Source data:
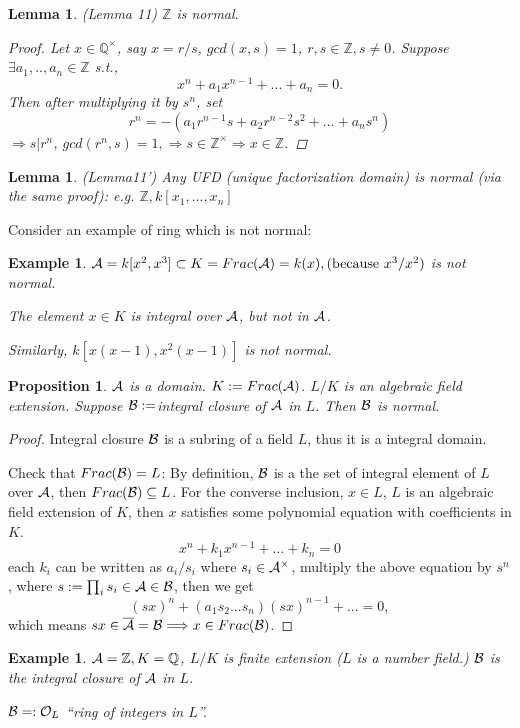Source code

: \documentclass[11pt]{article}
\newtheorem{prop}[thm]{Proposition}
\newtheorem{lemma}[thm]{Lemma}
\newtheorem{ex}[thm]{Example}
\newcommand{\intg}{\mathbb Z}
\newcommand{\ratl}{\mathbb Q}
\newcommand{\cala}{{\cal A}}
\newcommand{\calb}{{\cal B}}
\newcommand{\calo}{{\cal O}}
\newcommand{\Lrta}{\Longrightarrow}
\begin{document}
\begin{lemma}\label{lem:integral_lemma11}(Lemma 11)
$\intg$ is normal.
\begin{proof}
Let $x\in \ratl^\times$, say $x=r/s$, $gcd(x,s)=1$, $r,s\in\intg, s\neq 0$. Suppose $\exists a_1,..,a_n\in\intg$ s.t.,
$$
x^n+a_1 x^{n-1}+...+a_n=0.
$$
Then after multiplying it by $s^n$, set
$$
r^n=-(a_1 r^{n-1}s+a_2 r^{n-2}s^2+...+a_n s^n)
$$
$\Lrta s|r^n$, $gcd(r^n,s)=1,\Lrta s\in \intg^\times\Lrta x\in \intg$.
\end{proof}
\end{lemma}

\begin{lemma}\label{lem:integral_lemma11'}(Lemma11')
Any UFD (unique factorization domain) is normal (via the same proof): e.g. $\intg,k[x_1,...,x_n]$
\end{lemma}

Consider an example of ring which is not normal:
\begin{ex}
$\cala=k[x^2,x^3]\subset K=Frac(\cala)=k(x),(\text{because } x^3/x^2)$ is not normal.

The element $x\in K$ is integral over $\cala$, but not in $\cala$.

Similarly, $k[x(x-1),x^2(x-1)]$ is not normal.
\end{ex}
\begin{prop}\label{prop:integral_closure_in_algebraic_field_extension}
$\cala$ is a domain. $K:=Frac(\cala)$. $L/K$ is an algebraic field extension. Suppose $\calb:=$integral closure of $\cala$ in $L$. Then $\calb$ is normal.
\end{prop}
\begin{proof}
Integral closure $\calb$ is a subring of a field $L$, thus it is a integral domain.

Check that $Frac(\calb)=L$: By definition, $\calb$ is a the set of integral element of $L$ over $\cala$, then $Frac(\calb)\subseteq L$. For the converse inclusion, $x\in L$, $L$ is an algebraic field extension of $K$, then $x$ satisfies some  polynomial equation with coefficients in $K$.
$$
x^n+k_1 x^{n-1}+...+k_n=0
$$
each $k_i$ can be written as $a_i/s_i$ where $s_i\in \cala^\times $, multiply the above equation by $s^n$, where $s:=\prod_i s_i\in \cala\in\calb$,
then we get
$$
(s x)^n+(a_1s_2...s_n) (s x)^{n-1}+...=0,
$$
which means $sx\in\overline{\cala}= \calb\Lrta x\in Frac(\calb)$.
\end{proof}
\begin{ex}
$\cala=\intg, K=\ratl$, $L/K$ is finite extension ($L$ is a number field.) $\calb$ is the integral closure of $\cala$ in $L$.

$\calb=:\calo_L$ ``ring of integers in $L$''.
\end{ex}
\end{document}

■ Exercise goal
Word for word, give the entries back in full; the pictures do not belong in the copy.

■ Exercise solution
Source code

: \documentclass[11pt]{article}
\newtheorem{prop}[thm]{Proposition}
\newtheorem{lemma}[thm]{Lemma}
\newtheorem{ex}[thm]{Example}
\newcommand{\intg}{\mathbb Z}
\newcommand{\ratl}{\mathbb Q}
\newcommand{\cala}{{\cal A}}
\newcommand{\calb}{{\cal B}}
\newcommand{\calo}{{\cal O}}
\newcommand{\Lrta}{\Longrightarrow}
\begin{document}
\begin{lemma}\label{lem:integral_lemma11}(Lemma 11)
$\intg$ is normal.
\begin{proof}
Let $x\in \ratl^\times$, say $x=r/s$, $gcd(x,s)=1$, $r,s\in\intg, s\neq 0$. Suppose $\exists a_1,..,a_n\in\intg$ s.t.,
$$
x^n+a_1 x^{n-1}+...+a_n=0.
$$
Then after multiplying it by $s^n$, set
$$
r^n=-(a_1 r^{n-1}s+a_2 r^{n-2}s^2+...+a_n s^n)
$$
$\Lrta s|r^n$, $gcd(r^n,s)=1,\Lrta s\in \intg^\times\Lrta x\in \intg$.
\end{proof}
\end{lemma}

\begin{lemma}\label{lem:integral_lemma11'}(Lemma11')
Any UFD (unique factorization domain) is normal (via the same proof): e.g. $\intg,k[x_1,...,x_n]$
\end{lemma}

Consider an example of ring which is not normal:
\begin{ex}
$\cala=k[x^2,x^3]\subset K=Frac(\cala)=k(x),(\text{because } x^3/x^2)$ is not normal.

The element $x\in K$ is integral over $\cala$, but not in $\cala$.

Similarly, $k[x(x-1),x^2(x-1)]$ is not normal.
\end{ex}
\begin{prop}\label{prop:integral_closure_in_algebraic_field_extension}
$\cala$ is a domain. $K:=Frac(\cala)$. $L/K$ is an algebraic field extension. Suppose $\calb:=$integral closure of $\cala$ in $L$. Then $\calb$ is normal.
\end{prop}
\begin{proof}
Integral closure $\calb$ is a subring of a field $L$, thus it is a integral domain.

Check that $Frac(\calb)=L$: By definition, $\calb$ is a the set of integral element of $L$ over $\cala$, then $Frac(\calb)\subseteq L$. For the converse inclusion, $x\in L$, $L$ is an algebraic field extension of $K$, then $x$ satisfies some  polynomial equation with coefficients in $K$.
$$
x^n+k_1 x^{n-1}+...+k_n=0
$$
each $k_i$ can be written as $a_i/s_i$ where $s_i\in \cala^\times $, multiply the above equation by $s^n$, where $s:=\prod_i s_i\in \cala\in\calb$,
then we get
$$
(s x)^n+(a_1s_2...s_n) (s x)^{n-1}+...=0,
$$
which means $sx\in\overline{\cala}= \calb\Lrta x\in Frac(\calb)$.
\end{proof}
\begin{ex}
$\cala=\intg, K=\ratl$, $L/K$ is finite extension ($L$ is a number field.) $\calb$ is the integral closure of $\cala$ in $L$.

$\calb=:\calo_L$ ``ring of integers in $L$''.
\end{ex}
\end{document}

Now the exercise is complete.